I'm trying to run the Hadoop grep example in a pseudo-distributed configuration using Hadoop 0.22.0 on Windows 7 with Cygwin. The example works fine in standalone mode, but when run in pseudo-distributed mode it gives the following output
$ bin/hadoop jar hadoop-mapred-examples-0.22.0.jar grep input output 'dfs[a-z.]+'
12/05/15 08:27:31 WARN conf.Configuration: mapred.used.genericoptionsparser is deprecated. Instead, use mapreduce.client.genericoptionsparser.used
12/05/15 08:27:31 WARN mapreduce.JobSubmitter: No job jar file set. User classes may not be found. See Job or Job#setJar(String).
12/05/15 08:27:31 INFO input.FileInputFormat: Total input paths to process : 1
12/05/15 08:27:32 INFO mapreduce.JobSubmitter: number of splits:1
12/05/15 08:27:33 INFO mapreduce.Job: Running job: job_201205150826_0001
12/05/15 08:27:34 INFO mapreduce.Job: map 0% reduce 0%
12/05/15 08:27:47 INFO mapreduce.Job: Task Id : attempt_201205150826_0001_m_000002_0, Status : FAILED
java.lang.Throwable: Child Error
at org.apache.hadoop.mapred.TaskRunner.run(TaskRunner.java:225)

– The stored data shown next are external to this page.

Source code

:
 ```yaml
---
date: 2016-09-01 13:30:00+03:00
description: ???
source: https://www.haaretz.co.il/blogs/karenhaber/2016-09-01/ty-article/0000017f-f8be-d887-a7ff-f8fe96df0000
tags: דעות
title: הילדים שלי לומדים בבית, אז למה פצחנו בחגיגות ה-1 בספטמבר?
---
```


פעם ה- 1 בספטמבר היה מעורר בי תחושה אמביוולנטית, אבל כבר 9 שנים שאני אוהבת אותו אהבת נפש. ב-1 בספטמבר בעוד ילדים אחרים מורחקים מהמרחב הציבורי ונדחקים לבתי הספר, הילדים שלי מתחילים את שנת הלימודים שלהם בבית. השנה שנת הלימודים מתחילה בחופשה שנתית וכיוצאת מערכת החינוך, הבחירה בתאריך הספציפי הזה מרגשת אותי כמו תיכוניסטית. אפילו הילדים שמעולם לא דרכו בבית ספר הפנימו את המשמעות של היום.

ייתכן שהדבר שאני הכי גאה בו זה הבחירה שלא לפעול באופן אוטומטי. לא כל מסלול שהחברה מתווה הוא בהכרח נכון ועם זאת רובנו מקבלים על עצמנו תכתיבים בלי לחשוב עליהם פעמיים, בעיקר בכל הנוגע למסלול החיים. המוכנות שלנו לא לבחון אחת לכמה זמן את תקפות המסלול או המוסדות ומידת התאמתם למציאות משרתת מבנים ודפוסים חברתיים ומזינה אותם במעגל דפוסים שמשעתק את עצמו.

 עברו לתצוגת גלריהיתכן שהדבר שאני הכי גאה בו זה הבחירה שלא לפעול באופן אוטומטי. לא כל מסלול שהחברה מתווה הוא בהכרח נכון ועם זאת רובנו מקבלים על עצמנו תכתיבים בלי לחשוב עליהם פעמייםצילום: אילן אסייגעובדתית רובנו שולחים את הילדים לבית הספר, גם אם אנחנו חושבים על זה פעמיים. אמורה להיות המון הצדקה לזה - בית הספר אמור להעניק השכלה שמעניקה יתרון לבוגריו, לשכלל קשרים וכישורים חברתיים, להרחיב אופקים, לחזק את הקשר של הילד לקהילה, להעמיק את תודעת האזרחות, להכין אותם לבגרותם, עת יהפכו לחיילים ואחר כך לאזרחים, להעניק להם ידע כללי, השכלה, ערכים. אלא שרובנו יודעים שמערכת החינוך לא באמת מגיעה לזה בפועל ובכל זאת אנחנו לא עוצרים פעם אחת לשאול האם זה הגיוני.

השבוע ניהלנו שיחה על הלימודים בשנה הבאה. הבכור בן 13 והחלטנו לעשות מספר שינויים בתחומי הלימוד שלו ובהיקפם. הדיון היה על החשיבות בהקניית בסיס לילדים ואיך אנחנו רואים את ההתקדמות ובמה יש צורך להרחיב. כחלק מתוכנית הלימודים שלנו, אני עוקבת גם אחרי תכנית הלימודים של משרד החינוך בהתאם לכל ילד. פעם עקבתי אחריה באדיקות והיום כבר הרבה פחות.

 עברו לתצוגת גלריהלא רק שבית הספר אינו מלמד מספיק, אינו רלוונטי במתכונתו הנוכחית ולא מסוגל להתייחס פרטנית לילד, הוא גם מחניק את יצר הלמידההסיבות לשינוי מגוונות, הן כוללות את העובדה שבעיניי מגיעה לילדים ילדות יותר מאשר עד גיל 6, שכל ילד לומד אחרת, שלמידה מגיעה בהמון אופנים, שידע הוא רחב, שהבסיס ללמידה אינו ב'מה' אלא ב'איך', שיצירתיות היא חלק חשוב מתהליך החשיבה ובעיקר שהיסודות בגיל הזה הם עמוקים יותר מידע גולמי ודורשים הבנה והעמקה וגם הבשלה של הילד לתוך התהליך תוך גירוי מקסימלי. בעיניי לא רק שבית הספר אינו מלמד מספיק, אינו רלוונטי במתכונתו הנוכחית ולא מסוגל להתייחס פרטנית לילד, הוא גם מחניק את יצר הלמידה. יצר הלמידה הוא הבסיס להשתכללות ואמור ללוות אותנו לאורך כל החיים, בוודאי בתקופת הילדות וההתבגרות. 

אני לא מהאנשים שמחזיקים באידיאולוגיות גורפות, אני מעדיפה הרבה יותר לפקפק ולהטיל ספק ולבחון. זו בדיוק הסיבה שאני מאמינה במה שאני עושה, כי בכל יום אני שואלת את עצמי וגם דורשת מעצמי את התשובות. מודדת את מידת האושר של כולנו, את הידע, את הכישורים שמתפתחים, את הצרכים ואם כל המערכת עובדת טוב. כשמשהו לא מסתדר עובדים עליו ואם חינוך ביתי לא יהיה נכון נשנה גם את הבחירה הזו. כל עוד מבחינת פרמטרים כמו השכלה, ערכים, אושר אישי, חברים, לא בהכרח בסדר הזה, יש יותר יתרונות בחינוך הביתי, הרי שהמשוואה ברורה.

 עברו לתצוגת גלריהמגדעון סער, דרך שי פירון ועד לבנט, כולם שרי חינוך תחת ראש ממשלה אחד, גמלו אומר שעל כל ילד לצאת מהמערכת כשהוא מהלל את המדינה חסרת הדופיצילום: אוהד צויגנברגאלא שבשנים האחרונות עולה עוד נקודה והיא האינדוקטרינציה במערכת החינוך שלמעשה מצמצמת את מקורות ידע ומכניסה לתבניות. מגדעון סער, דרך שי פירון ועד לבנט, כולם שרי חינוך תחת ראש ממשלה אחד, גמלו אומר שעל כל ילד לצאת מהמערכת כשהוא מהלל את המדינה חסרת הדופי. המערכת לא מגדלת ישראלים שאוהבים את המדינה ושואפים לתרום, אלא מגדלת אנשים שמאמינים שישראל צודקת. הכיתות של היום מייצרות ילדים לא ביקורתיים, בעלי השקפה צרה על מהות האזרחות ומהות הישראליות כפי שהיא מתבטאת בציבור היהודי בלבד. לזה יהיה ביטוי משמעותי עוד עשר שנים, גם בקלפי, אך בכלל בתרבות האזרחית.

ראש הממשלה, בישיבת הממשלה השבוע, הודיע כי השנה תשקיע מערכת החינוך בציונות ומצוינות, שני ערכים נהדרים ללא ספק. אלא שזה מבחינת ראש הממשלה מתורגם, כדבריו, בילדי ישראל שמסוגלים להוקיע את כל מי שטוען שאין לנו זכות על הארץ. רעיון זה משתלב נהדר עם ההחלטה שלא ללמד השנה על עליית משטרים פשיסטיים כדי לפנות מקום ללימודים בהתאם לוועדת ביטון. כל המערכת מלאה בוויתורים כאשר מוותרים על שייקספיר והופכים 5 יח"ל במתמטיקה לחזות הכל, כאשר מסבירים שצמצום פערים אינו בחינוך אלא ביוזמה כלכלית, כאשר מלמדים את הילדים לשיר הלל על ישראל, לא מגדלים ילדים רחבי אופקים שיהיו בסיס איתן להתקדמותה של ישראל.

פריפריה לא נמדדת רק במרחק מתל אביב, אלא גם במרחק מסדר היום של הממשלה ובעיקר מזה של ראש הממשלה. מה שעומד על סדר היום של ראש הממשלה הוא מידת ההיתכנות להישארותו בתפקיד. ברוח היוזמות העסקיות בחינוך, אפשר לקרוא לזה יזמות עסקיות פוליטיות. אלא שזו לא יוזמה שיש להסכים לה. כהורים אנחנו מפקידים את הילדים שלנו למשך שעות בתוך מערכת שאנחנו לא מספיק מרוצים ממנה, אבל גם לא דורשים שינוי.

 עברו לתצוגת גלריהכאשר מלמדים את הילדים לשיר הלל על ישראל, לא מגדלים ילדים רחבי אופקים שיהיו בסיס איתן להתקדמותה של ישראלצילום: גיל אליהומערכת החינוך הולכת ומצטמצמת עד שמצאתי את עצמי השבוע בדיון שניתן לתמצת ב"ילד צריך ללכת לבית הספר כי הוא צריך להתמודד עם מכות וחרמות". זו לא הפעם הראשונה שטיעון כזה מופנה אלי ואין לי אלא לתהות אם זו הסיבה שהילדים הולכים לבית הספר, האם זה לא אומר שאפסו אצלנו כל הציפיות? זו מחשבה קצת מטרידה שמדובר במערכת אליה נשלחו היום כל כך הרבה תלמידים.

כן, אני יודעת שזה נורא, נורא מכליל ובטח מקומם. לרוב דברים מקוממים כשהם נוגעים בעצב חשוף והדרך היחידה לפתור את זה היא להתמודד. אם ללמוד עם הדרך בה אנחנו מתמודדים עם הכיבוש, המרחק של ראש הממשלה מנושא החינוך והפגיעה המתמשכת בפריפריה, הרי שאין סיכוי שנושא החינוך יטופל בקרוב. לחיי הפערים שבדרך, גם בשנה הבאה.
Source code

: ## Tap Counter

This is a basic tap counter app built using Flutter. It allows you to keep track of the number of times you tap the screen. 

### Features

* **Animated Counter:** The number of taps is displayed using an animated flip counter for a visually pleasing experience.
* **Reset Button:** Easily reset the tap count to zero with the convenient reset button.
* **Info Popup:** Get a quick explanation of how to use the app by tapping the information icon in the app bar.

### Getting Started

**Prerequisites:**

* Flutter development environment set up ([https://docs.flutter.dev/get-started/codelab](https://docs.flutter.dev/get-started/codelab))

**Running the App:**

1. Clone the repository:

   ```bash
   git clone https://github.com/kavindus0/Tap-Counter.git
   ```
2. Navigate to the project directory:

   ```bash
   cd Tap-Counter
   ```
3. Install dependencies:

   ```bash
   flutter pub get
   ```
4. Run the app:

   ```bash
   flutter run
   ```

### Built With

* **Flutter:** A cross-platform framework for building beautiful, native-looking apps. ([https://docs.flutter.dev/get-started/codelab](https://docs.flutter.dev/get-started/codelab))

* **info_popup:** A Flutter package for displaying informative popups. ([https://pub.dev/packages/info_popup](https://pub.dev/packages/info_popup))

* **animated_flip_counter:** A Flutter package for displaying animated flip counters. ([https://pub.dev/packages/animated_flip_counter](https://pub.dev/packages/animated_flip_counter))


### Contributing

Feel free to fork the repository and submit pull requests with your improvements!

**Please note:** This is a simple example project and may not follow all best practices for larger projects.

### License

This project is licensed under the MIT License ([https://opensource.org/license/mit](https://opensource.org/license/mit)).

Caused by: java.io.IOException: Task process exit with nonzero status of 1.
at org.apache.hadoop.mapred.TaskRunner.run(TaskRunner.java:212)
12/05/15 08:27:47 WARN mapreduce.Job: Error reading task outputhttp://xxx.xxx.xxx:50060/tasklog?plaintext=true&attemptid=attempt_201205150826_0001_m_000002_0&filter=stdout
Does anyone know what could be causing the Java Child Error, or the warning about the task output cannot be read?
I get the following error in the TaskTracker log:
Failed to retrieve stdout log for task: attempt_201205151356_0001_m_000002_0
java.io.FileNotFoundException: C:\cygwin\usr\local\hadoop-0.22.0\logs\userlog\job_201205151356_0001\attempt_201205151356_0001_m_000002_0\log.index (The system cannot find the file specified)
not sure if this is still relevant as hadoop is now version 1.0.x.
If it can help I've managed to port 1.0.1 on cygwin-1.7 win-7 jdk1.7_x64.
there's so many issues at work here, which revolve around path confusion, in shell scripts and wrappers, in hadoop core java code, and the non-trivial fact that java doesn't understand cygwin symlinks.
Here are instructions for the complete working fix:
http://en.wikisource.org/wiki/User:Fkorning/Code/Hadoop-on-Cygwin
It's also on sourceforge, though I haven't uploaded the patched code yet as I want to port the latest version (this was 1.0.1).